WHAT TO WORK ON:
In the records below, find the line that contains "- If so, how" and the line that contains "label: Registered Address", then retype exactly those two lines and every line between them.
== DATA EXCERPTS ==
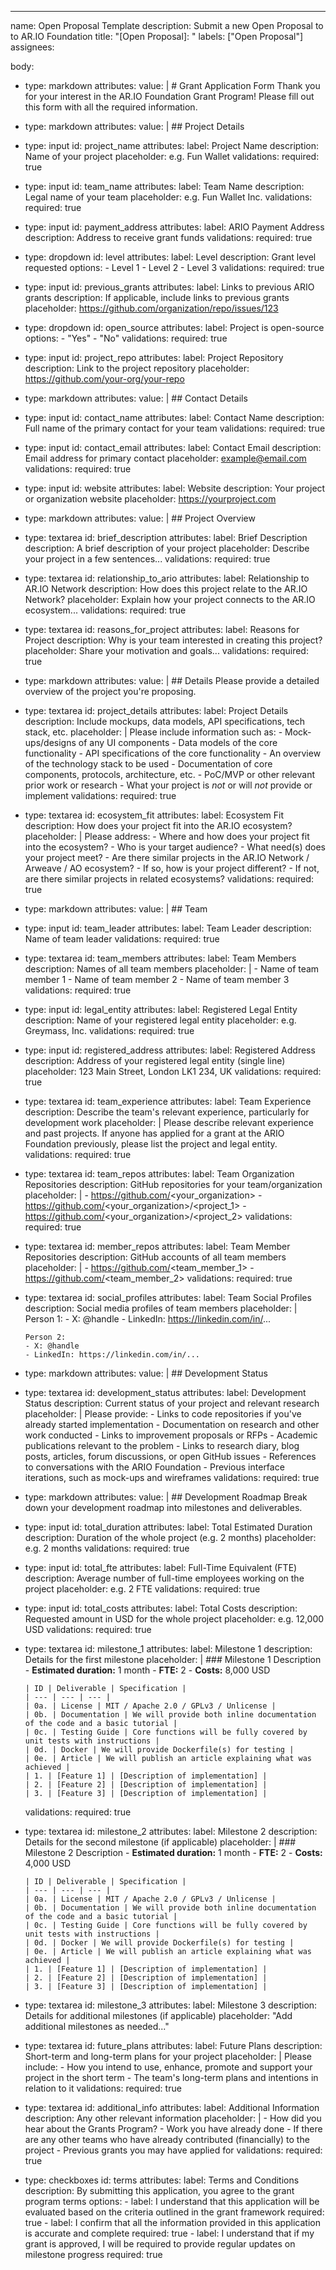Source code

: ---
name: Open Proposal Template
description: Submit a new Open Proposal to to AR.IO Foundation
title: "[Open Proposal]: "
labels: ["Open Proposal"]
assignees:

body:
  - type: markdown
    attributes:
      value: |
        # Grant Application Form
        Thank you for your interest in the AR.IO Foundation Grant Program! Please fill out this form with all the required information.

  - type: markdown
    attributes:
      value: |
        ## Project Details

  - type: input
    id: project_name
    attributes:
      label: Project Name
      description: Name of your project
      placeholder: e.g. Fun Wallet
    validations:
      required: true

  - type: input
    id: team_name
    attributes:
      label: Team Name
      description: Legal name of your team
      placeholder: e.g. Fun Wallet Inc.
    validations:
      required: true

  - type: input
    id: payment_address
    attributes:
      label: ARIO Payment Address
      description: Address to receive grant funds
    validations:
      required: true

  - type: dropdown
    id: level
    attributes:
      label: Level
      description: Grant level requested
      options:
        - Level 1
        - Level 2
        - Level 3
    validations:
      required: true

  - type: input
    id: previous_grants
    attributes:
      label: Links to previous ARIO grants
      description: If applicable, include links to previous grants
      placeholder: https://github.com/organization/repo/issues/123

  - type: dropdown
    id: open_source
    attributes:
      label: Project is open-source
      options:
        - "Yes"
        - "No"
    validations:
      required: true

  - type: input
    id: project_repo
    attributes:
      label: Project Repository
      description: Link to the project repository
      placeholder: https://github.com/your-org/your-repo

  - type: markdown
    attributes:
      value: |
        ## Contact Details

  - type: input
    id: contact_name
    attributes:
      label: Contact Name
      description: Full name of the primary contact for your team
    validations:
      required: true

  - type: input
    id: contact_email
    attributes:
      label: Contact Email
      description: Email address for primary contact
      placeholder: example@email.com
    validations:
      required: true

  - type: input
    id: website
    attributes:
      label: Website
      description: Your project or organization website
      placeholder: https://yourproject.com

  - type: markdown
    attributes:
      value: |
        ## Project Overview

  - type: textarea
    id: brief_description
    attributes:
      label: Brief Description
      description: A brief description of your project
      placeholder: Describe your project in a few sentences...
    validations:
      required: true

  - type: textarea
    id: relationship_to_ario
    attributes:
      label: Relationship to AR.IO Network
      description: How does this project relate to the AR.IO Network?
      placeholder: Explain how your project connects to the AR.IO ecosystem...
    validations:
      required: true

  - type: textarea
    id: reasons_for_project
    attributes:
      label: Reasons for Project
      description: Why is your team interested in creating this project?
      placeholder: Share your motivation and goals...
    validations:
      required: true

  - type: markdown
    attributes:
      value: |
        ## Details
        Please provide a detailed overview of the project you're proposing.

  - type: textarea
    id: project_details
    attributes:
      label: Project Details
      description: Include mockups, data models, API specifications, tech stack, etc.
      placeholder: |
        Please include information such as:
        - Mock-ups/designs of any UI components
        - Data models of the core functionality
        - API specifications of the core functionality
        - An overview of the technology stack to be used
        - Documentation of core components, protocols, architecture, etc.
        - PoC/MVP or other relevant prior work or research
        - What your project is *not* or will *not* provide or implement
    validations:
      required: true

  - type: textarea
    id: ecosystem_fit
    attributes:
      label: Ecosystem Fit
      description: How does your project fit into the AR.IO ecosystem?
      placeholder: |
        Please address:
        - Where and how does your project fit into the ecosystem?
        - Who is your target audience?
        - What need(s) does your project meet?
        - Are there similar projects in the AR.IO Network / Arweave / AO ecosystem?
          - If so, how is your project different?
          - If not, are there similar projects in related ecosystems?
    validations:
      required: true

  - type: markdown
    attributes:
      value: |
        ## Team

  - type: input
    id: team_leader
    attributes:
      label: Team Leader
      description: Name of team leader
    validations:
      required: true

  - type: textarea
    id: team_members
    attributes:
      label: Team Members
      description: Names of all team members
      placeholder: |
        - Name of team member 1
        - Name of team member 2
        - Name of team member 3
    validations:
      required: true

  - type: input
    id: legal_entity
    attributes:
      label: Registered Legal Entity
      description: Name of your registered legal entity
      placeholder: e.g. Greymass, Inc.
    validations:
      required: true

  - type: input
    id: registered_address
    attributes:
      label: Registered Address
      description: Address of your registered legal entity (single line)
      placeholder: 123 Main Street, London LK1 234, UK
    validations:
      required: true

  - type: textarea
    id: team_experience
    attributes:
      label: Team Experience
      description: Describe the team's relevant experience, particularly for development work
      placeholder: |
        Please describe relevant experience and past projects.
        If anyone has applied for a grant at the ARIO Foundation previously, please list the project and legal entity.
    validations:
      required: true

  - type: textarea
    id: team_repos
    attributes:
      label: Team Organization Repositories
      description: GitHub repositories for your team/organization
      placeholder: |
        - https://github.com/<your_organization>
        - https://github.com/<your_organization>/<project_1>
        - https://github.com/<your_organization>/<project_2>
    validations:
      required: true

  - type: textarea
    id: member_repos
    attributes:
      label: Team Member Repositories
      description: GitHub accounts of all team members
      placeholder: |
        - https://github.com/<team_member_1>
        - https://github.com/<team_member_2>
    validations:
      required: true

  - type: textarea
    id: social_profiles
    attributes:
      label: Team Social Profiles
      description: Social media profiles of team members
      placeholder: |
        Person 1:
        - X: @handle
        - LinkedIn: https://linkedin.com/in/...

        Person 2:
        - X: @handle
        - LinkedIn: https://linkedin.com/in/...

  - type: markdown
    attributes:
      value: |
        ## Development Status

  - type: textarea
    id: development_status
    attributes:
      label: Development Status
      description: Current status of your project and relevant research
      placeholder: |
        Please provide:
        - Links to code repositories if you've already started implementation
        - Documentation on research and other work conducted
        - Links to improvement proposals or RFPs
        - Academic publications relevant to the problem
        - Links to research diary, blog posts, articles, forum discussions, or open GitHub issues
        - References to conversations with the ARIO Foundation
        - Previous interface iterations, such as mock-ups and wireframes
    validations:
      required: true

  - type: markdown
    attributes:
      value: |
        ## Development Roadmap
        Break down your development roadmap into milestones and deliverables.

  - type: input
    id: total_duration
    attributes:
      label: Total Estimated Duration
      description: Duration of the whole project (e.g. 2 months)
      placeholder: e.g. 2 months
    validations:
      required: true

  - type: input
    id: total_fte
    attributes:
      label: Full-Time Equivalent (FTE)
      description: Average number of full-time employees working on the project
      placeholder: e.g. 2 FTE
    validations:
      required: true

  - type: input
    id: total_costs
    attributes:
      label: Total Costs
      description: Requested amount in USD for the whole project
      placeholder: e.g. 12,000 USD
    validations:
      required: true

  - type: textarea
    id: milestone_1
    attributes:
      label: Milestone 1
      description: Details for the first milestone
      placeholder: |
        ### Milestone 1 Description
        - **Estimated duration:** 1 month
        - **FTE:** 2
        - **Costs:** 8,000 USD

        | ID | Deliverable | Specification |
        | --- | --- | --- |
        | 0a. | License | MIT / Apache 2.0 / GPLv3 / Unlicense |
        | 0b. | Documentation | We will provide both inline documentation of the code and a basic tutorial |
        | 0c. | Testing Guide | Core functions will be fully covered by unit tests with instructions |
        | 0d. | Docker | We will provide Dockerfile(s) for testing |
        | 0e. | Article | We will publish an article explaining what was achieved |
        | 1. | [Feature 1] | [Description of implementation] |
        | 2. | [Feature 2] | [Description of implementation] |
        | 3. | [Feature 3] | [Description of implementation] |
    validations:
      required: true

  - type: textarea
    id: milestone_2
    attributes:
      label: Milestone 2
      description: Details for the second milestone (if applicable)
      placeholder: |
        ### Milestone 2 Description
        - **Estimated duration:** 1 month
        - **FTE:** 2
        - **Costs:** 4,000 USD

        | ID | Deliverable | Specification |
        | --- | --- | --- |
        | 0a. | License | MIT / Apache 2.0 / GPLv3 / Unlicense |
        | 0b. | Documentation | We will provide both inline documentation of the code and a basic tutorial |
        | 0c. | Testing Guide | Core functions will be fully covered by unit tests with instructions |
        | 0d. | Docker | We will provide Dockerfile(s) for testing |
        | 0e. | Article | We will publish an article explaining what was achieved |
        | 1. | [Feature 1] | [Description of implementation] |
        | 2. | [Feature 2] | [Description of implementation] |
        | 3. | [Feature 3] | [Description of implementation] |

  - type: textarea
    id: milestone_3
    attributes:
      label: Milestone 3
      description: Details for additional milestones (if applicable)
      placeholder: "Add additional milestones as needed..."

  - type: textarea
    id: future_plans
    attributes:
      label: Future Plans
      description: Short-term and long-term plans for your project
      placeholder: |
        Please include:
        - How you intend to use, enhance, promote and support your project in the short term
        - The team's long-term plans and intentions in relation to it
    validations:
      required: true

  - type: textarea
    id: additional_info
    attributes:
      label: Additional Information
      description: Any other relevant information
      placeholder: |
        - How did you hear about the Grants Program?
        - Work you have already done
        - If there are any other teams who have already contributed (financially) to the project
        - Previous grants you may have applied for
    validations:
      required: true

  - type: checkboxes
    id: terms
    attributes:
      label: Terms and Conditions
      description: By submitting this application, you agree to the grant program terms
      options:
        - label: I understand that this application will be evaluated based on the criteria outlined in the grant framework
          required: true
        - label: I confirm that all the information provided in this application is accurate and complete
          required: true
        - label: I understand that if my grant is approved, I will be required to provide regular updates on milestone progress
          required: true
===
RESPONSE FOR THIS EXERCISE:
          - If so, how is your project different?
          - If not, are there similar projects in related ecosystems?
    validations:
      required: true

  - type: markdown
    attributes:
      value: |
        ## Team

  - type: input
    id: team_leader
    attributes:
      label: Team Leader
      description: Name of team leader
    validations:
      required: true

  - type: textarea
    id: team_members
    attributes:
      label: Team Members
      description: Names of all team members
      placeholder: |
        - Name of team member 1
        - Name of team member 2
        - Name of team member 3
    validations:
      required: true

  - type: input
    id: legal_entity
    attributes:
      label: Registered Legal Entity
      description: Name of your registered legal entity
      placeholder: e.g. Greymass, Inc.
    validations:
      required: true

  - type: input
    id: registered_address
    attributes:
      label: Registered Address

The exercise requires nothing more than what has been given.